All our extractors from utils.rs cannot fail , so we don’t need to update their tests. (This isn’t true, but just play along for the moment. I’m trying to make this follow my actual workflow when writing code, mistakes and all!) tag, though, can fail, so we need to update its test:

#[cfg(test)]
mod tests {
    // snip

    #[test]
    fn tag_word() {
        assert_eq!(tag("let", "let a"), Ok(" a"));
    }
}

Each and every single one of those test changes is another compilation error to add onto the pile – we better start fixing them!

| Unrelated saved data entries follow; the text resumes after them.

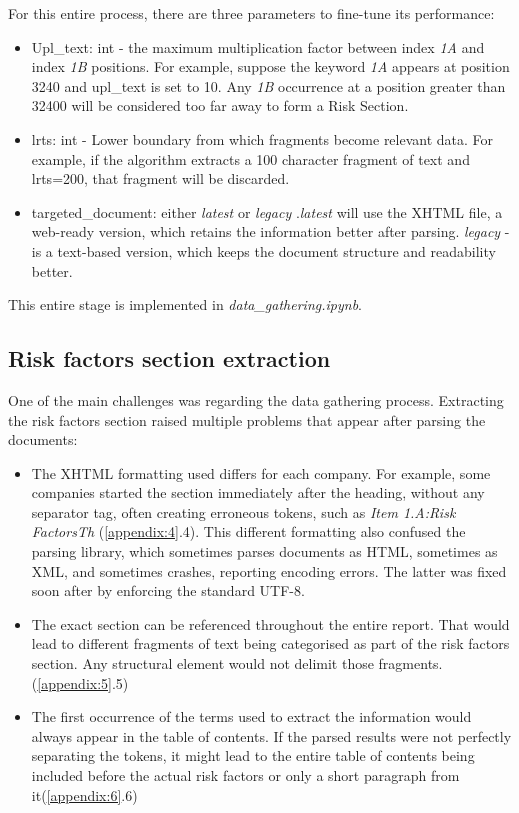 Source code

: \documentclass[12pt,MSc,a4paper,oneside]{muthesis}
\begin{document}
  For this entire process, there are three parameters to fine-tune its performance:
  \begin{itemize}
    \item Upl\_text: int - the maximum multiplication factor between index \textit{1A} and index \textit{1B} positions. For example, suppose the keyword \textit{1A} appears at position 3240 and upl\_text is set to 10. Any \textit{1B} occurrence at a position greater than 32400 will be considered too far away to form a Risk Section.
    \item lrts: int - Lower boundary from which fragments become relevant data. For example, if the algorithm extracts a 100 character fragment of text and lrts=200, that fragment will be discarded.
    \item targeted\_document: either \textit{latest} or \textit{legacy} .\textit{latest} will use the XHTML file, a web-ready version, which retains the information better after parsing. \textit{legacy} - is a text-based version, which keeps the document structure and readability better.
  \end{itemize}
  This entire stage is implemented in \textit{data\_gathering.ipynb}.

  \subsection{Risk factors section extraction}

  One of the main challenges was regarding the data gathering process. Extracting the risk factors section raised multiple problems that appear after parsing the documents:
  \begin{itemize}
    \item The XHTML formatting used differs for each company. For example, some companies started the section immediately after the heading, without any separator tag, often creating erroneous tokens, such as \textit{ Item 1.A:Risk FactorsTh} (\ref{appendix:4}.4). This different formatting also confused the parsing library, which sometimes parses documents as HTML, sometimes as XML, and sometimes crashes, reporting encoding errors. The latter was fixed soon after by enforcing the standard UTF-8.
    \item The exact section can be referenced throughout the entire report. That would lead to different fragments of text being categorised as part of the risk factors section. Any structural element would not delimit those fragments. (\ref{appendix:5}.5)
    \item The first occurrence of the terms used to extract the information would always appear in the table of contents. If the parsed results were not perfectly separating the tokens, it might lead to the entire table of contents being included before the actual risk factors or only a short paragraph from it(\ref{appendix:6}.6)
  \end{itemize}
\end{document}
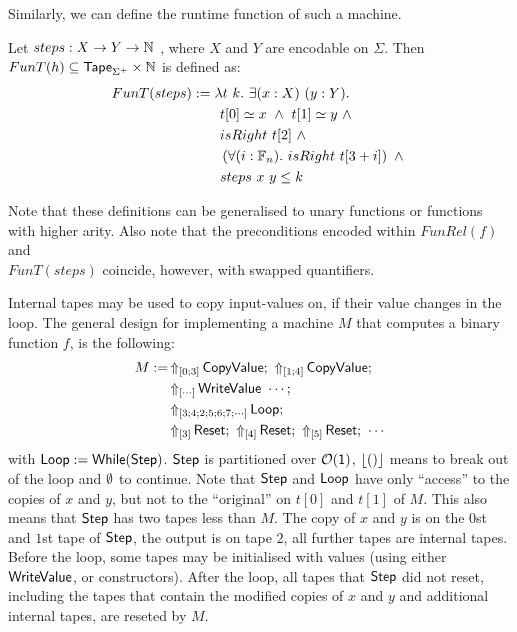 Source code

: Similarly, we can define the runtime function of such a machine.
\begin{definition}
  \label{def:Computes2_T}
  Let $steps : X \rightarrow Y \rightarrow \mathbb{N}$ , where $X$ and $Y$ are encodable on $\Sigma$.  Then $FunT(h) \subseteq \mathsf{Tape}_{\Sigma^+} \times \mathbb{N}$ is defined as:
  \begin{alignat*}{2}
     FunT(steps) &:= \lambda t~k.~\exists (x:X)~(y:Y). \\
    &\qquad t[0] \simeq x ~\land~ t[1] \simeq y ~\land~ \\
    &\qquad isRight~t[2] ~\land~ \\
    &\qquad \left(\forall (i:\mathbb{F}_n).~isRight~t[3+i] \right) ~\land~ \\
    &\qquad steps~x~y \leq k
  \end{alignat*}
\end{definition}

Note that these definitions can be generalised to unary functions or functions with higher arity.  Also note that the preconditions encoded within
$FunRel(f)$ and \\
$FunT(steps)$ coincide, however, with swapped quantifiers.

Internal tapes may be used to copy input-values on, if their value changes in the loop.  The general design for implementing a machine $M$ that
computes a binary function $f$, is the following:
\begin{align*}
  M := & \LiftTapes{\MS{CopyValue}}{\Vector{0; 3}} \Seq \LiftTapes{\MS{CopyValue}}{\Vector{1; 4}} \Seq \\
       & \LiftTapes{\MS{WriteValue}~\cdots}{\Vector{\cdots}} \Seq \\
       & \LiftTapes{\MS{Loop}}{\Vector{3; 4; 2; 5; 6; 7; \cdots}} \Seq \\
       & \LiftTapes{\MS{Reset}}{\Vector{3}} \Seq \LiftTapes{\MS{Reset}}{\Vector{4}} \Seq \LiftTapes{\MS{Reset}}{\Vector{5}} \Seq \cdots
\end{align*}
with $\mathsf{Loop} := \mathsf{While}(\mathsf{Step})$.  $\mathsf{Step}$ is partitioned over $\mathcal{O}(\mathsf{1})$, $\left\lfloor {\ensuremath{\mathsf{()}}} \right\rfloor$ means to break out of the loop and $\emptyset$ to
continue.  Note that $\mathsf{Step}$ and $\mathsf{Loop}$ have only ``access'' to the copies of $x$ and $y$, but not to the ``original'' on $t[0]$ and $t[1]$
of $M$.  This also means that $\mathsf{Step}$ has two tapes less than $M$.  The copy of $x$ and $y$ is on the $0$st and $1$st tape of $\mathsf{Step}$, the
output is on tape $2$, all further tapes are internal tapes.  Before the loop, some tapes may be initialised with values (using either
$\mathsf{WriteValue}$, or constructors).  After the loop, all tapes that $\mathsf{Step}$ did not reset, including the tapes that contain the modified copies
of $x$ and $y$ and additional internal tapes, are reseted by $M$.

Arbitrarily, I have chosen to start at tag, since I still have utils.rs open from a moment ago. Here’s tag’s source to remind you:

pub(crate) fn tag<'a, 'b>(starting_text: &'a str, s: &'b str) -> &'b str {
    if s.starts_with(starting_text) {
        &s[starting_text.len()..]
    } else {
        panic!("expected {}", starting_text);
    }
}

This fix is easy! Rather than panicking, we’ll return Result’s Err variant:

pub(crate) fn tag<'a, 'b>(starting_text: &'a str, s: &'b str) -> &'b str {
    if s.starts_with(starting_text) {
        &s[starting_text.len()..]
    } else {
        Err(format!("expected {}", starting_text))
    }
}

We still need to wrap the happy path in Ok and change the return type:

pub(crate) fn tag<'a, 'b>(starting_text: &'a str, s: &'b str) -> Result<&'b str, String> {
    if s.starts_with(starting_text) {
        Ok(&s[starting_text.len()..])
    } else {
        Err(format!("expected {}", starting_text))
    }
}

Nice! Let’s move on to Expr::new. Again, here’s the current definition:

impl Expr {
    pub fn new(s: &str) -> (&str, Self) {
        let (s, lhs) = Number::new(s);
        let (s, _) = utils::extract_whitespace(s);

        let (s, op) = Op::new(s);
        let (s, _) = utils::extract_whitespace(s);

        let (s, rhs) = Number::new(s);

        (s, Self { lhs, rhs, op })
    }

    // snip
}

Update the return type and wrap the final expression in Ok:

impl Expr {
    pub fn new(s: &str) -> Result<(&str, Self), String> {
        let (s, lhs) = Number::new(s);
        let (s, _) = utils::extract_whitespace(s);

        let (s, op) = Op::new(s);
        let (s, _) = utils::extract_whitespace(s);

        let (s, rhs) = Number::new(s);

        Ok((s, Self { lhs, rhs, op }))
    }

    // snip
}

Notice that (apart from the compile errors introduced by changing Expr from only representing operations to also representing numbers) this compiles, without us having to use ? anywhere. This means that this function doesn’t return an Err anywhere. That’s definitely incorrect. After all, isn’t parsing (for example) an Op meant to return an error if the input does not begin with an operator?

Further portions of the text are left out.